%%

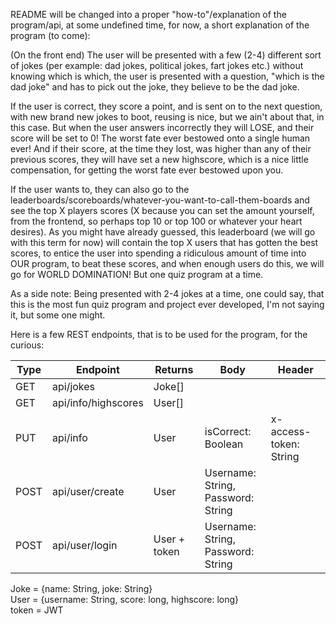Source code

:README will be changed into a proper "how-to"/explanation of the program/api, at some undefined time, for now, a short explanation of the program (to come):

(On the front end) The user will be presented with a few (2-4) different sort of jokes (per example: dad jokes, political jokes, fart jokes etc.) without knowing which is which, the user is presented with a question, "which is the dad joke" and has to pick out the joke, they believe to be the dad joke.

If the user is correct, they score a point, and is sent on to the next question, with new brand new jokes to boot, reusing is nice, but we ain't about that, in this case. But when the user answers incorrectly they will LOSE, and their score will be set to 0! The worst fate ever bestowed onto a single human ever! And if their score, at the time they lost, was higher than any of their previous scores, they will have set a new highscore, which is a nice little compensation, for getting the worst fate ever bestowed upon you.

If the user wants to, they can also go to the leaderboards/scoreboards/whatever-you-want-to-call-them-boards and see the top X players scores (X because you can set the amount yourself, from the frontend, so perhaps top 10 or top 100 or whatever your heart desires). As you might have already guessed, this leaderboard (we will go with this term for now) will contain the top X users that has gotten the best scores, to entice the user into spending a ridiculous amount of time into OUR program, to beat these scores, and when enough users do this, we will go for WORLD DOMINATION! But one quiz program at a time.

As a side note: Being presented with 2-4 jokes at a time, one could say, that this is the most fun quiz program and project ever developed, I'm not saying it, but some one might.

Here is a few REST endpoints, that is to be used for the program, for the curious:

| Type | Endpoint            | Returns      | Body                                   | Header                 |
|------|---------------------|--------------|----------------------------------------|------------------------|
| GET  | api/jokes           | Joke[]       |                                        |                        |
| GET  | api/info/highscores | User[]       |                                        |                        |
| PUT  | api/info            | User         | isCorrect: Boolean                     | x-access-token: String |
| POST | api/user/create     | User         | Username: String,<br/>Password: String |                        |
| POST | api/user/login      | User + token | Username: String,<br/>Password: String |                        |

Joke = {name: String, joke: String}
<br/>
User = {username: String, score: long, highscore: long}
<br/>
token = JWT
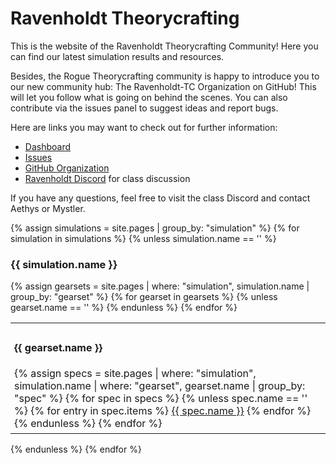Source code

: ---
---

Ravenholdt Theorycrafting
=========================

This is the website of the Ravenholdt Theorycrafting Community! Here you can find our latest simulation results and resources.

Besides, the Rogue Theorycrafting community is happy to introduce you to our new community hub: The Ravenholdt-TC Organization on GitHub! This will let you follow what is going on behind the scenes. You can also contribute via the issues panel to suggest ideas and report bugs.

Here are links you may want to check out for further information:

- <a target="blank" href="https://github.com/Ravenholdt-TC/Rogue/projects/1">Dashboard</a>
- <a target="blank" href="https://github.com/Ravenholdt-TC/Rogue/issues">Issues</a>
- <a target="blank" href="https://github.com/Ravenholdt-TC">GitHub Organization</a>
- <a target="blank" href="https://discord.gg/x3R9z9g">Ravenholdt Discord</a> for class discussion

If you have any questions, feel free to visit the class Discord and contact Aethys or Mystler.

{% assign simulations = site.pages | group_by: "simulation" %}
{% for simulation in simulations %}
{% unless simulation.name == '' %}
<h3>{{ simulation.name }}</h3>
<table style="width: 100%">
  {% assign gearsets = site.pages | where: "simulation", simulation.name | group_by: "gearset" %}
  {% for gearset in gearsets %}
  {% unless gearset.name == '' %}
  <td style="padding: 6px">
    <h4>{{ gearset.name }}</h4>
    <div class="list-group">
    {% assign specs = site.pages | where: "simulation", simulation.name | where: "gearset", gearset.name | group_by: "spec" %}
    {% for spec in specs %}
    {% unless spec.name == '' %}
    {% for entry in spec.items %}
      <a class="list-group-item" href="{{ entry.url }}">{{ spec.name }}</a>
    {% endfor %}
    {% endunless %}
    {% endfor %}
    </div>
  </td>
  {% endunless %}
  {% endfor %}
</table>
{% endunless %}
{% endfor %}
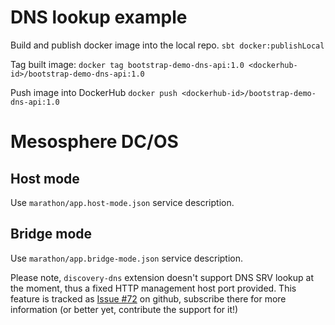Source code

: DNS lookup example
==================

Build and publish docker image into the local repo.
`sbt docker:publishLocal`

Tag built image:
`docker tag bootstrap-demo-dns-api:1.0 <dockerhub-id>/bootstrap-demo-dns-api:1.0`

Push image into DockerHub 
`docker push <dockerhub-id>/bootstrap-demo-dns-api:1.0`

Mesosphere DC/OS
================

Host mode
---------
Use `marathon/app.host-mode.json` service description.

Bridge mode
-----------

Use `marathon/app.bridge-mode.json` service description.

Please note, `discovery-dns` extension doesn't support DNS SRV lookup at the moment, thus a fixed HTTP management host port provided. This feature is tracked as [Issue #72](https://github.com/akka/akka-management/issues/72) on github, subscribe there for more information (or better yet, contribute the support for it!)

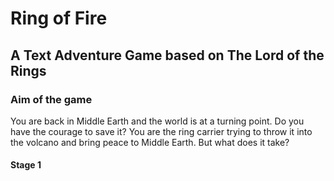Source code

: # Ring of Fire

## A Text Adventure Game based on The Lord of the Rings

### Aim of the game

You are back in Middle Earth and the world is at a turning point. Do you have the courage to save it? 
You are the ring carrier trying to throw it into the volcano and bring peace to Middle Earth. But what does it take?

#### Stage 1
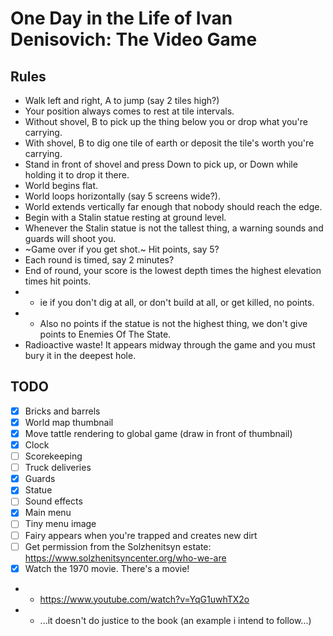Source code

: # One Day in the Life of Ivan Denisovich: The Video Game

## Rules

- Walk left and right, A to jump (say 2 tiles high?)
- Your position always comes to rest at tile intervals.
- Without shovel, B to pick up the thing below you or drop what you're carrying.
- With shovel, B to dig one tile of earth or deposit the tile's worth you're carrying.
- Stand in front of shovel and press Down to pick up, or Down while holding it to drop it there.
- World begins flat.
- World loops horizontally (say 5 screens wide?).
- World extends vertically far enough that nobody should reach the edge.
- Begin with a Stalin statue resting at ground level.
- Whenever the Stalin statue is not the tallest thing, a warning sounds and guards will shoot you.
- ~Game over if you get shot.~ Hit points, say 5?
- Each round is timed, say 2 minutes?
- End of round, your score is the lowest depth times the highest elevation times hit points.
- - ie if you don't dig at all, or don't build at all, or get killed, no points.
- - Also no points if the statue is not the highest thing, we don't give points to Enemies Of The State.
- Radioactive waste! It appears midway through the game and you must bury it in the deepest hole.

## TODO

- [x] Bricks and barrels
- [x] World map thumbnail
- [x] Move tattle rendering to global game (draw in front of thumbnail)
- [x] Clock
- [ ] Scorekeeping
- [ ] Truck deliveries
- [x] Guards
- [x] Statue
- [ ] Sound effects
- [x] Main menu
- [ ] Tiny menu image
- [ ] Fairy appears when you're trapped and creates new dirt
- [ ] Get permission from the Solzhenitsyn estate: https://www.solzhenitsyncenter.org/who-we-are
- [x] Watch the 1970 movie. There's a movie!
- - https://www.youtube.com/watch?v=YqG1uwhTX2o
- - ...it doesn't do justice to the book (an example i intend to follow...)

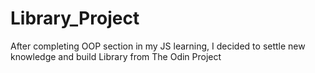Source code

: # Library_Project

After completing OOP section in my JS learning, I decided to settle new knowledge and build Library from The Odin Project
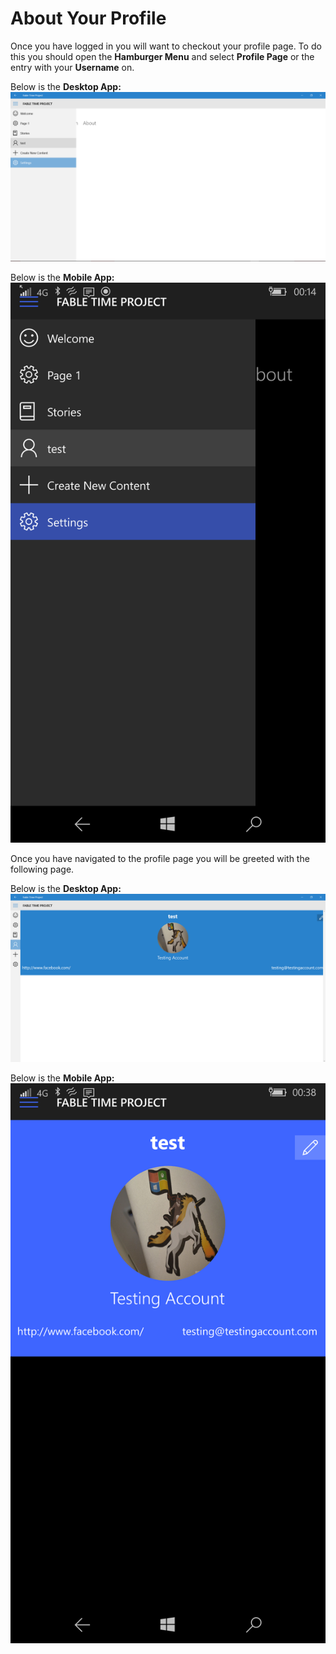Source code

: # About Your Profile

Once you have logged in you will want to checkout your profile page. To do this you should open the **Hamburger Menu** and select **Profile Page** or the entry with your **Username** on.

Below is the **Desktop App:**
![Going from Settings to Profile Page](images/desktop/Settings_Ham.png)

Below is the **Mobile App:**
![Going from Settings to Profile Page](images/mobile/wp_ss_20160217_0002.png)

Once you have navigated to the profile page you will be greeted with the following page.

Below is the **Desktop App:**
![Profile Page](images/desktop/profile_new.png)

Below is the **Mobile App:**
![Profile Page](images/mobile/wp_ss_20160217_0004.png)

%%

[Task to carry out]
Make an exact copy of every entry above, but keep the pictures out of it.

[Output for this task]
Source code

:README will be changed into a proper "how-to"/explanation of the program/api, at some undefined time, for now, a short explanation of the program (to come):

(On the front end) The user will be presented with a few (2-4) different sort of jokes (per example: dad jokes, political jokes, fart jokes etc.) without knowing which is which, the user is presented with a question, "which is the dad joke" and has to pick out the joke, they believe to be the dad joke.

If the user is correct, they score a point, and is sent on to the next question, with new brand new jokes to boot, reusing is nice, but we ain't about that, in this case. But when the user answers incorrectly they will LOSE, and their score will be set to 0! The worst fate ever bestowed onto a single human ever! And if their score, at the time they lost, was higher than any of their previous scores, they will have set a new highscore, which is a nice little compensation, for getting the worst fate ever bestowed upon you.

If the user wants to, they can also go to the leaderboards/scoreboards/whatever-you-want-to-call-them-boards and see the top X players scores (X because you can set the amount yourself, from the frontend, so perhaps top 10 or top 100 or whatever your heart desires). As you might have already guessed, this leaderboard (we will go with this term for now) will contain the top X users that has gotten the best scores, to entice the user into spending a ridiculous amount of time into OUR program, to beat these scores, and when enough users do this, we will go for WORLD DOMINATION! But one quiz program at a time.

As a side note: Being presented with 2-4 jokes at a time, one could say, that this is the most fun quiz program and project ever developed, I'm not saying it, but some one might.

Here is a few REST endpoints, that is to be used for the program, for the curious:

| Type | Endpoint            | Returns      | Body                                   | Header                 |
|------|---------------------|--------------|----------------------------------------|------------------------|
| GET  | api/jokes           | Joke[]       |                                        |                        |
| GET  | api/info/highscores | User[]       |                                        |                        |
| PUT  | api/info            | User         | isCorrect: Boolean                     | x-access-token: String |
| POST | api/user/create     | User         | Username: String,<br/>Password: String |                        |
| POST | api/user/login      | User + token | Username: String,<br/>Password: String |                        |

Joke = {name: String, joke: String}
<br/>
User = {username: String, score: long, highscore: long}
<br/>
token = JWT
Source code

: ---
---

Ravenholdt Theorycrafting
=========================

This is the website of the Ravenholdt Theorycrafting Community! Here you can find our latest simulation results and resources.

Besides, the Rogue Theorycrafting community is happy to introduce you to our new community hub: The Ravenholdt-TC Organization on GitHub! This will let you follow what is going on behind the scenes. You can also contribute via the issues panel to suggest ideas and report bugs.

Here are links you may want to check out for further information:

- <a target="blank" href="https://github.com/Ravenholdt-TC/Rogue/projects/1">Dashboard</a>
- <a target="blank" href="https://github.com/Ravenholdt-TC/Rogue/issues">Issues</a>
- <a target="blank" href="https://github.com/Ravenholdt-TC">GitHub Organization</a>
- <a target="blank" href="https://discord.gg/x3R9z9g">Ravenholdt Discord</a> for class discussion

If you have any questions, feel free to visit the class Discord and contact Aethys or Mystler.

{% assign simulations = site.pages | group_by: "simulation" %}
{% for simulation in simulations %}
{% unless simulation.name == '' %}
<h3>{{ simulation.name }}</h3>
<table style="width: 100%">
  {% assign gearsets = site.pages | where: "simulation", simulation.name | group_by: "gearset" %}
  {% for gearset in gearsets %}
  {% unless gearset.name == '' %}
  <td style="padding: 6px">
    <h4>{{ gearset.name }}</h4>
    <div class="list-group">
    {% assign specs = site.pages | where: "simulation", simulation.name | where: "gearset", gearset.name | group_by: "spec" %}
    {% for spec in specs %}
    {% unless spec.name == '' %}
    {% for entry in spec.items %}
      <a class="list-group-item" href="{{ entry.url }}">{{ spec.name }}</a>
    {% endfor %}
    {% endunless %}
    {% endfor %}
    </div>
  </td>
  {% endunless %}
  {% endfor %}
</table>
{% endunless %}
{% endfor %}
Source code

: DNS lookup example
==================

Build and publish docker image into the local repo.
`sbt docker:publishLocal`

Tag built image:
`docker tag bootstrap-demo-dns-api:1.0 <dockerhub-id>/bootstrap-demo-dns-api:1.0`

Push image into DockerHub 
`docker push <dockerhub-id>/bootstrap-demo-dns-api:1.0`

Mesosphere DC/OS
================

Host mode
---------
Use `marathon/app.host-mode.json` service description.

Bridge mode
-----------

Use `marathon/app.bridge-mode.json` service description.

Please note, `discovery-dns` extension doesn't support DNS SRV lookup at the moment, thus a fixed HTTP management host port provided. This feature is tracked as [Issue #72](https://github.com/akka/akka-management/issues/72) on github, subscribe there for more information (or better yet, contribute the support for it!)

Source code

: # Ring of Fire

## A Text Adventure Game based on The Lord of the Rings

### Aim of the game

You are back in Middle Earth and the world is at a turning point. Do you have the courage to save it? 
You are the ring carrier trying to throw it into the volcano and bring peace to Middle Earth. But what does it take?

#### Stage 1
Source code

: # One Day in the Life of Ivan Denisovich: The Video Game

## Rules

- Walk left and right, A to jump (say 2 tiles high?)
- Your position always comes to rest at tile intervals.
- Without shovel, B to pick up the thing below you or drop what you're carrying.
- With shovel, B to dig one tile of earth or deposit the tile's worth you're carrying.
- Stand in front of shovel and press Down to pick up, or Down while holding it to drop it there.
- World begins flat.
- World loops horizontally (say 5 screens wide?).
- World extends vertically far enough that nobody should reach the edge.
- Begin with a Stalin statue resting at ground level.
- Whenever the Stalin statue is not the tallest thing, a warning sounds and guards will shoot you.
- ~Game over if you get shot.~ Hit points, say 5?
- Each round is timed, say 2 minutes?
- End of round, your score is the lowest depth times the highest elevation times hit points.
- - ie if you don't dig at all, or don't build at all, or get killed, no points.
- - Also no points if the statue is not the highest thing, we don't give points to Enemies Of The State.
- Radioactive waste! It appears midway through the game and you must bury it in the deepest hole.

## TODO

- [x] Bricks and barrels
- [x] World map thumbnail
- [x] Move tattle rendering to global game (draw in front of thumbnail)
- [x] Clock
- [ ] Scorekeeping
- [ ] Truck deliveries
- [x] Guards
- [x] Statue
- [ ] Sound effects
- [x] Main menu
- [ ] Tiny menu image
- [ ] Fairy appears when you're trapped and creates new dirt
- [ ] Get permission from the Solzhenitsyn estate: https://www.solzhenitsyncenter.org/who-we-are
- [x] Watch the 1970 movie. There's a movie!
- - https://www.youtube.com/watch?v=YqG1uwhTX2o
- - ...it doesn't do justice to the book (an example i intend to follow...)

Source code

: # Library_Project

After completing OOP section in my JS learning, I decided to settle new knowledge and build Library from The Odin Project
Source code

: # About Your Profile

Once you have logged in you will want to checkout your profile page. To do this you should open the **Hamburger Menu** and select **Profile Page** or the entry with your **Username** on.

Below is the **Desktop App:**
![Going from Settings to Profile Page](images/desktop/Settings_Ham.png)

Below is the **Mobile App:**
![Going from Settings to Profile Page](images/mobile/wp_ss_20160217_0002.png)

Once you have navigated to the profile page you will be greeted with the following page.

Below is the **Desktop App:**
![Profile Page](images/desktop/profile_new.png)

Below is the **Mobile App:**
![Profile Page](images/mobile/wp_ss_20160217_0004.png)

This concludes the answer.